-------- INFORMATION --------

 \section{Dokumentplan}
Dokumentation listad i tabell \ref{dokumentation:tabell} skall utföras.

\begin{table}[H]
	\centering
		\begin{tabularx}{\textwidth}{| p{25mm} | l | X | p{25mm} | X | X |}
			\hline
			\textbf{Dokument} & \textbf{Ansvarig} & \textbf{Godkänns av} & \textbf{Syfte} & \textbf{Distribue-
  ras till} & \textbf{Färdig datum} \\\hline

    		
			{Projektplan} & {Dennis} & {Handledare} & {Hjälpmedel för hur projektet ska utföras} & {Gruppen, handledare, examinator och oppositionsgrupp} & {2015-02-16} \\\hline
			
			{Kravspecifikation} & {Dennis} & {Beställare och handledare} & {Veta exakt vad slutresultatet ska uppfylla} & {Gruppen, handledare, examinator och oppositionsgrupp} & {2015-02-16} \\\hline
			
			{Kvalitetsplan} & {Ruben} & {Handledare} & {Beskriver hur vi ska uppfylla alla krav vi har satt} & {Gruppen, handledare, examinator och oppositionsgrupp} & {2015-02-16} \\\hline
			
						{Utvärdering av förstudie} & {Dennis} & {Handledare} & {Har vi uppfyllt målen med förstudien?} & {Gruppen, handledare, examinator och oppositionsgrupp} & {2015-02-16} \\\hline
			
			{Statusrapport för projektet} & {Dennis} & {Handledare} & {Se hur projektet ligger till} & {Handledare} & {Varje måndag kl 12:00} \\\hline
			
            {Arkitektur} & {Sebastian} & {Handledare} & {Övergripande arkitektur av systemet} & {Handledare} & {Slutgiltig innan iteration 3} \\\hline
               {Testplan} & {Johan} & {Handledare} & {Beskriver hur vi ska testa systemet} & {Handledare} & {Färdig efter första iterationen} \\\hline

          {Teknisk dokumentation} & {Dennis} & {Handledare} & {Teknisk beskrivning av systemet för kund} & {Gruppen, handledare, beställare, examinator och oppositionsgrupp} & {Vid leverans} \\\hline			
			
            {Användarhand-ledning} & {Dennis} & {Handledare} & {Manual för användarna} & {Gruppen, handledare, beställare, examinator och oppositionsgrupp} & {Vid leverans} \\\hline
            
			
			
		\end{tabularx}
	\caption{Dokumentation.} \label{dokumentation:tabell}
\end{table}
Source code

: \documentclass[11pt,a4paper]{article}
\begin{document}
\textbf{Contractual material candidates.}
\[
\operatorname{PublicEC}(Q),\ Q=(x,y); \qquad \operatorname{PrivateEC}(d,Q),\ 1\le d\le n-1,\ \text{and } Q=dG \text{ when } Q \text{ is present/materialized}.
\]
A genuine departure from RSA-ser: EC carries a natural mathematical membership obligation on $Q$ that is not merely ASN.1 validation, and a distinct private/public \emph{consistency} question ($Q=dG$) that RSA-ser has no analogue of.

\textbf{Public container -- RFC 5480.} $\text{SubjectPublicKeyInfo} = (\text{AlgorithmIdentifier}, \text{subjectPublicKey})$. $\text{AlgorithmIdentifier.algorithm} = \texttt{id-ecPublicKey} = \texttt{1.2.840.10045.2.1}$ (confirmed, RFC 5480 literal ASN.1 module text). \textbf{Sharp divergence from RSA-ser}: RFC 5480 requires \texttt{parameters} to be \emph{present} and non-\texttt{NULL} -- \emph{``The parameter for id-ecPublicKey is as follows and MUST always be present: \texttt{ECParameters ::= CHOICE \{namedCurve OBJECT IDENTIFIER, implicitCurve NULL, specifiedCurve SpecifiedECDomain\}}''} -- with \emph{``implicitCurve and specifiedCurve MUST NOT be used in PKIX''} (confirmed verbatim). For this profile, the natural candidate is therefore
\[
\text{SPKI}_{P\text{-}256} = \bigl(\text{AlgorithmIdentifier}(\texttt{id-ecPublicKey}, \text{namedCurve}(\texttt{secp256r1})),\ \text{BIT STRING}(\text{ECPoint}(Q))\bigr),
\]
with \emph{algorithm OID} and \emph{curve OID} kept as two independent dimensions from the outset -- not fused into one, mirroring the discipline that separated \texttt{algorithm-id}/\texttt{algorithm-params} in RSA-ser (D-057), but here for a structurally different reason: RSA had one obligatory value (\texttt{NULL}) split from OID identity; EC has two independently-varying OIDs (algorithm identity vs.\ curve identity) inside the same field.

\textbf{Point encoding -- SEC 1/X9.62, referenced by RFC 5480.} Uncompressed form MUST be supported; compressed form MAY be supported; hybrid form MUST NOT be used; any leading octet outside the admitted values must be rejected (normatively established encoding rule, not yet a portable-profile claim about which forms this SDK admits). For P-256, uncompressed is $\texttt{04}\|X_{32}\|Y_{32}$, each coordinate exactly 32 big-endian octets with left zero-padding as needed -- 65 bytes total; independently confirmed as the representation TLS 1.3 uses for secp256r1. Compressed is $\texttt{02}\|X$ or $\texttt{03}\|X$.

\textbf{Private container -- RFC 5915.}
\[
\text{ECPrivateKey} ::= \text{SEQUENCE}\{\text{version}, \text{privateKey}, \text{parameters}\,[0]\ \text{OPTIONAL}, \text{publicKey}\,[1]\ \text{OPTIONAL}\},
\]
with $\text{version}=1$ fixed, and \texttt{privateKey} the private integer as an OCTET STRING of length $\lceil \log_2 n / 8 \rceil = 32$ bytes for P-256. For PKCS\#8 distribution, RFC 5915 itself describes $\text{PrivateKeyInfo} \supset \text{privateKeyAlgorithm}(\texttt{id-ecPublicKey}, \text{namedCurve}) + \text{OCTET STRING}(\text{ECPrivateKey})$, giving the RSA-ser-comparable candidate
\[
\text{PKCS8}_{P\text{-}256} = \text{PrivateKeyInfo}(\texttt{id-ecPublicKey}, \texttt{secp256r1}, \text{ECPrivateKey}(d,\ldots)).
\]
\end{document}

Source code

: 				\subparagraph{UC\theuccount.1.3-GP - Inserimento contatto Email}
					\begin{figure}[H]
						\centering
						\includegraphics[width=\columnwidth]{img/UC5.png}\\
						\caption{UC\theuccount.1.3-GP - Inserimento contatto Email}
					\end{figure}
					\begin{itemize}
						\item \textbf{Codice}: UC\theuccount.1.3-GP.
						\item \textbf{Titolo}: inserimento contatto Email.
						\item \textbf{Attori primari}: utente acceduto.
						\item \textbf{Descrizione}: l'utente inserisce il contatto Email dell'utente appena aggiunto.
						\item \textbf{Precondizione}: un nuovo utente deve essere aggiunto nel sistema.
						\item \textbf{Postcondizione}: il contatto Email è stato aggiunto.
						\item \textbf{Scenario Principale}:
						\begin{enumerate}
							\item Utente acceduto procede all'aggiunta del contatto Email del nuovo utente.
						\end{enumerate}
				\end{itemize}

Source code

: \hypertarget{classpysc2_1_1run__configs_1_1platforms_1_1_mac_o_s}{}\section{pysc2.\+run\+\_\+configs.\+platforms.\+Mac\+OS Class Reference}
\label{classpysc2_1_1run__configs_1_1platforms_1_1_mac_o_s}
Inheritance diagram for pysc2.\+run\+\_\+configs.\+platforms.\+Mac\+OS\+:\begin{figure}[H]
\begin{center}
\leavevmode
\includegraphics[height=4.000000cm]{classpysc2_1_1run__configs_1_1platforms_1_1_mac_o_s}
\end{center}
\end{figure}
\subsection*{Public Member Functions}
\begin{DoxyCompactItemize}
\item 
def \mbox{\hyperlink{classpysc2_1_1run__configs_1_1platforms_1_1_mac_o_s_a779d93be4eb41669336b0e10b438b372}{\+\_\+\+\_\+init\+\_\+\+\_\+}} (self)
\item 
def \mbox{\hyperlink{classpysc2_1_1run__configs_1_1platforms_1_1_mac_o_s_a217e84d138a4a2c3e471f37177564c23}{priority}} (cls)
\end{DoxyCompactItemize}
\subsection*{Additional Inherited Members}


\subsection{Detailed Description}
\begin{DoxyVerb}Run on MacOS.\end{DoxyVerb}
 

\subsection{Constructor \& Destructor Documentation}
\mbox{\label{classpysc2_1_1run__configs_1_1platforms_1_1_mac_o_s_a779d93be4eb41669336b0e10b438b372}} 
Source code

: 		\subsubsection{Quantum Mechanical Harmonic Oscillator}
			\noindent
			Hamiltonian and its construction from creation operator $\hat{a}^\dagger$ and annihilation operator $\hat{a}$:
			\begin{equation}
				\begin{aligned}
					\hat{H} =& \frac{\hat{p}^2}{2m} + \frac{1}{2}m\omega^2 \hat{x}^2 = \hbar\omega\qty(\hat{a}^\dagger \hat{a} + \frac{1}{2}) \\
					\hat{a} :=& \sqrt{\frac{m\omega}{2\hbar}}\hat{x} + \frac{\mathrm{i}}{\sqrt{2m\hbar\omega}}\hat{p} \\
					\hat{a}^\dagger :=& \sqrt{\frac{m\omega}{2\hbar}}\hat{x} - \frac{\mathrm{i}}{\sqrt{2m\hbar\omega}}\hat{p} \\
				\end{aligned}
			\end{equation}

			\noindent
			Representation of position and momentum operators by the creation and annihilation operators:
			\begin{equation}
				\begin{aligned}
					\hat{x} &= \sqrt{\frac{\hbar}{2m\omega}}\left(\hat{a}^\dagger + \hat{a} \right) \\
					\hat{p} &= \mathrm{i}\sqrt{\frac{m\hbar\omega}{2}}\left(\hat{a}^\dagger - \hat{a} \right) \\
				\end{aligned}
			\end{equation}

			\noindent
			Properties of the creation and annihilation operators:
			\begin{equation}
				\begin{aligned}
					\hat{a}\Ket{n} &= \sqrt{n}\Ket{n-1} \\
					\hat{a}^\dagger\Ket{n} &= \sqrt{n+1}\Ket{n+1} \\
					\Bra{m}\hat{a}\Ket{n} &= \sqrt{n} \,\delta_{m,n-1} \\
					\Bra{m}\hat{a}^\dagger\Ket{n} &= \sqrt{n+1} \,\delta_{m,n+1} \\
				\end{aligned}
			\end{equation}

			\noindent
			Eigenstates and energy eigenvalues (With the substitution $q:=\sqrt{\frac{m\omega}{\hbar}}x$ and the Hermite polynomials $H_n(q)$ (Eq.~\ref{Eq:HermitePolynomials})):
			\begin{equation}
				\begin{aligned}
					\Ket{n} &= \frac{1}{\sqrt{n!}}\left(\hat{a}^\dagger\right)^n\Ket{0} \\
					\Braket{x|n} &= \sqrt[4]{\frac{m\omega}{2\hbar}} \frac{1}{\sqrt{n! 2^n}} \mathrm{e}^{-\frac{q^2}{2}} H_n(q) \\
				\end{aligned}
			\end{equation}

--------

**TO DO:** In the listing above, find the line containing "Dokumentation listad i" and the line containing "vi uppfyllt målen", then repeat those two lines and everything between them exactly.

**RESULT OF THE EXERCISE:**
Dokumentation listad i tabell \ref{dokumentation:tabell} skall utföras.

\begin{table}[H]
	\centering
		\begin{tabularx}{\textwidth}{| p{25mm} | l | X | p{25mm} | X | X |}
			\hline
			\textbf{Dokument} & \textbf{Ansvarig} & \textbf{Godkänns av} & \textbf{Syfte} & \textbf{Distribue-
  ras till} & \textbf{Färdig datum} \\\hline

    		
			{Projektplan} & {Dennis} & {Handledare} & {Hjälpmedel för hur projektet ska utföras} & {Gruppen, handledare, examinator och oppositionsgrupp} & {2015-02-16} \\\hline
			
			{Kravspecifikation} & {Dennis} & {Beställare och handledare} & {Veta exakt vad slutresultatet ska uppfylla} & {Gruppen, handledare, examinator och oppositionsgrupp} & {2015-02-16} \\\hline
			
			{Kvalitetsplan} & {Ruben} & {Handledare} & {Beskriver hur vi ska uppfylla alla krav vi har satt} & {Gruppen, handledare, examinator och oppositionsgrupp} & {2015-02-16} \\\hline
			
						{Utvärdering av förstudie} & {Dennis} & {Handledare} & {Har vi uppfyllt målen med förstudien?} & {Gruppen, handledare, examinator och oppositionsgrupp} & {2015-02-16} \\\hline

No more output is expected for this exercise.